▸ EXERCISE BRIEF: Give the count of lines below that include the word "modality", and say nothing else.

▸ SUPPLIED DATA:
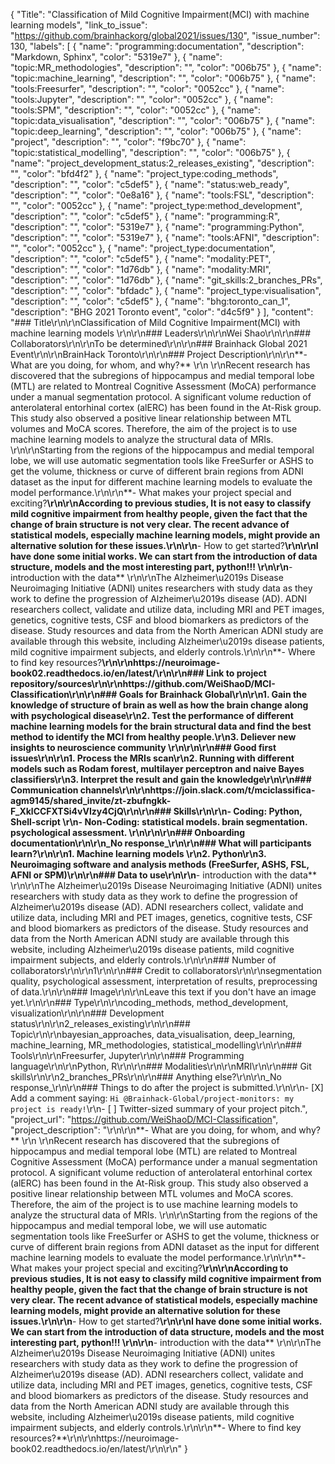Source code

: {
  "Title": "Classification of Mild Cognitive Impairment(MCI) with machine learning models",
  "link_to_issue": "https://github.com/brainhackorg/global2021/issues/130",
  "issue_number": 130,
  "labels": [
    {
      "name": "programming:documentation",
      "description": "Markdown, Sphinx",
      "color": "5319e7"
    },
    {
      "name": "topic:MR_methodologies",
      "description": "",
      "color": "006b75"
    },
    {
      "name": "topic:machine_learning",
      "description": "",
      "color": "006b75"
    },
    {
      "name": "tools:Freesurfer",
      "description": "",
      "color": "0052cc"
    },
    {
      "name": "tools:Jupyter",
      "description": "",
      "color": "0052cc"
    },
    {
      "name": "tools:SPM",
      "description": "",
      "color": "0052cc"
    },
    {
      "name": "topic:data_visualisation",
      "description": "",
      "color": "006b75"
    },
    {
      "name": "topic:deep_learning",
      "description": "",
      "color": "006b75"
    },
    {
      "name": "project",
      "description": "",
      "color": "f9bc70"
    },
    {
      "name": "topic:statistical_modelling",
      "description": "",
      "color": "006b75"
    },
    {
      "name": "project_development_status:2_releases_existing",
      "description": "",
      "color": "bfd4f2"
    },
    {
      "name": "project_type:coding_methods",
      "description": "",
      "color": "c5def5"
    },
    {
      "name": "status:web_ready",
      "description": "",
      "color": "0e8a16"
    },
    {
      "name": "tools:FSL",
      "description": "",
      "color": "0052cc"
    },
    {
      "name": "project_type:method_development",
      "description": "",
      "color": "c5def5"
    },
    {
      "name": "programming:R",
      "description": "",
      "color": "5319e7"
    },
    {
      "name": "programming:Python",
      "description": "",
      "color": "5319e7"
    },
    {
      "name": "tools:AFNI",
      "description": "",
      "color": "0052cc"
    },
    {
      "name": "project_type:documentation",
      "description": "",
      "color": "c5def5"
    },
    {
      "name": "modality:PET",
      "description": "",
      "color": "1d76db"
    },
    {
      "name": "modality:MRI",
      "description": "",
      "color": "1d76db"
    },
    {
      "name": "git_skills:2_branches_PRs",
      "description": "",
      "color": "bfdadc"
    },
    {
      "name": "project_type:visualisation",
      "description": "",
      "color": "c5def5"
    },
    {
      "name": "bhg:toronto_can_1",
      "description": "BHG 2021 Toronto event",
      "color": "d4c5f9"
    }
  ],
  "content": "### Title\r\n\r\nClassification of Mild Cognitive Impairment(MCI) with machine learning models \r\n\r\n### Leaders\r\n\r\nWei Shao\r\n\r\n### Collaborators\r\n\r\nTo be determined\r\n\r\n### Brainhack Global 2021 Event\r\n\r\nBrainHack Toronto\r\n\r\n### Project Description\r\n\r\n**- What are you doing, for whom, and why?**      \r\n \r\nRecent research has discovered that the subregions of hippocampus and medial temporal lobe (MTL) are related to Montreal Cognitive Assessment (MoCA) performance under a manual segmentation protocol. A significant volume reduction of anterolateral entorhinal cortex (alERC) has been found in the At-Risk group. This study also observed a positive linear relationship between MTL volumes and MoCA scores. Therefore, the aim of the project is to use machine learning models to analyze the structural data of MRIs. \r\n\r\nStarting from the regions of the hippocampus and medial temporal lobe, we will use automatic segmentation tools like FreeSurfer or ASHS to get the volume, thickness or curve of different brain regions from ADNI dataset as the input for different machine learning models to evaluate the model performance.\r\n\r\n**- What makes your project special and exciting?**\r\n\r\nAccording to previous studies, It is not easy to classify mild cognitive impairment from healthy people, given the fact that the change of brain structure is not very clear. The recent advance of statistical models, especially machine learning models, might provide an alternative solution for these issues.\r\n\r\n**- How to get started?**\r\n\r\nI have done some initial works. We can start from the introduction of data structure, models and the most interesting part, python!!! \r\n\r\n**- introduction with the data** \r\n\r\nThe Alzheimer\u2019s Disease Neuroimaging Initiative (ADNI) unites researchers with study data as they work to define the progression of Alzheimer\u2019s disease (AD). ADNI researchers collect, validate and utilize data, including MRI and PET images, genetics, cognitive tests, CSF and blood biomarkers as predictors of the disease. Study resources and data from the North American ADNI study are available through this website, including Alzheimer\u2019s disease patients, mild cognitive impairment subjects, and elderly controls.\r\n\r\n**- Where to find key resources?**\r\n\r\nhttps://neuroimage-book02.readthedocs.io/en/latest/\r\n\r\n### Link to project repository/sources\r\n\r\nhttps://github.com/WeiShaoD/MCI-Classification\r\n\r\n### Goals for Brainhack Global\r\n\r\n1. Gain the knowledge of structure of brain as well as how the brain change along with psychological disease\r\n2. Test the performance of different machine learning models for the brain structural data and find the best method to identify the MCI from healthy people.\r\n3. Deliever new insights to neuroscience community \r\n\r\n\r\n### Good first issues\r\n\r\n1. Process the MRIs scan\r\n2. Running with different models such as Rodam forest, multilayer perceptron and naive Bayes classifiers\r\n3. Interpret the result and gain the knowledge\r\n\r\n### Communication channels\r\n\r\nhttps://join.slack.com/t/mciclassifica-agm9145/shared_invite/zt-zbufngkk-F_XklCCFXTSi4vVIzy4CjQ\r\n\r\n### Skills\r\n\r\n- Coding: Python,  Shell-script \r\n- Non-Coding: statistical models. brain segmentation. psychological assessment. \r\n\r\n\r\n### Onboarding documentation\r\n\r\n_No response_\r\n\r\n### What will participants learn?\r\n\r\n1. Machine learning models \r\n2. Python\r\n3. Neuroimaging software and analysis methods (FreeSurfer, ASHS, FSL, AFNI or SPM)\r\n\r\n### Data to use\r\n\r\n**- introduction with the data** \r\n\r\nThe Alzheimer\u2019s Disease Neuroimaging Initiative (ADNI) unites researchers with study data as they work to define the progression of Alzheimer\u2019s disease (AD). ADNI researchers collect, validate and utilize data, including MRI and PET images, genetics, cognitive tests, CSF and blood biomarkers as predictors of the disease. Study resources and data from the North American ADNI study are available through this website, including Alzheimer\u2019s disease patients, mild cognitive impairment subjects, and elderly controls.\r\n\r\n### Number of collaborators\r\n\r\n1\r\n\r\n### Credit to collaborators\r\n\r\nsegmentation quality, psychological assessment, interpretation of results, preprocessing of data.\r\n\r\n### Image\r\n\r\nLeave this text if you don't have an image yet.\r\n\r\n### Type\r\n\r\ncoding_methods, method_development, visualization\r\n\r\n### Development status\r\n\r\n2_releases_existing\r\n\r\n### Topic\r\n\r\nbayesian_approaches, data_visualisation, deep_learning, machine_learning, MR_methodologies, statistical_modelling\r\n\r\n### Tools\r\n\r\nFreesurfer, Jupyter\r\n\r\n### Programming language\r\n\r\nPython, R\r\n\r\n### Modalities\r\n\r\nMRI\r\n\r\n### Git skills\r\n\r\n2_branches_PRs\r\n\r\n### Anything else?\r\n\r\n_No response_\r\n\r\n### Things to do after the project is submitted.\r\n\r\n- [X] Add a comment saying: `Hi @Brainhack-Global/project-monitors: my project is ready!`\r\n- [ ] Twitter-sized summary of your project pitch.",
  "project_url": "https://github.com/WeiShaoD/MCI-Classification",
  "project_description": "\r\n\r\n**- What are you doing, for whom, and why?**      \r\n \r\nRecent research has discovered that the subregions of hippocampus and medial temporal lobe (MTL) are related to Montreal Cognitive Assessment (MoCA) performance under a manual segmentation protocol. A significant volume reduction of anterolateral entorhinal cortex (alERC) has been found in the At-Risk group. This study also observed a positive linear relationship between MTL volumes and MoCA scores. Therefore, the aim of the project is to use machine learning models to analyze the structural data of MRIs. \r\n\r\nStarting from the regions of the hippocampus and medial temporal lobe, we will use automatic segmentation tools like FreeSurfer or ASHS to get the volume, thickness or curve of different brain regions from ADNI dataset as the input for different machine learning models to evaluate the model performance.\r\n\r\n**- What makes your project special and exciting?**\r\n\r\nAccording to previous studies, It is not easy to classify mild cognitive impairment from healthy people, given the fact that the change of brain structure is not very clear. The recent advance of statistical models, especially machine learning models, might provide an alternative solution for these issues.\r\n\r\n**- How to get started?**\r\n\r\nI have done some initial works. We can start from the introduction of data structure, models and the most interesting part, python!!! \r\n\r\n**- introduction with the data** \r\n\r\nThe Alzheimer\u2019s Disease Neuroimaging Initiative (ADNI) unites researchers with study data as they work to define the progression of Alzheimer\u2019s disease (AD). ADNI researchers collect, validate and utilize data, including MRI and PET images, genetics, cognitive tests, CSF and blood biomarkers as predictors of the disease. Study resources and data from the North American ADNI study are available through this website, including Alzheimer\u2019s disease patients, mild cognitive impairment subjects, and elderly controls.\r\n\r\n**- Where to find key resources?**\r\n\r\nhttps://neuroimage-book02.readthedocs.io/en/latest/\r\n\r\n"
}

▸ WRITTEN SOLUTION: 2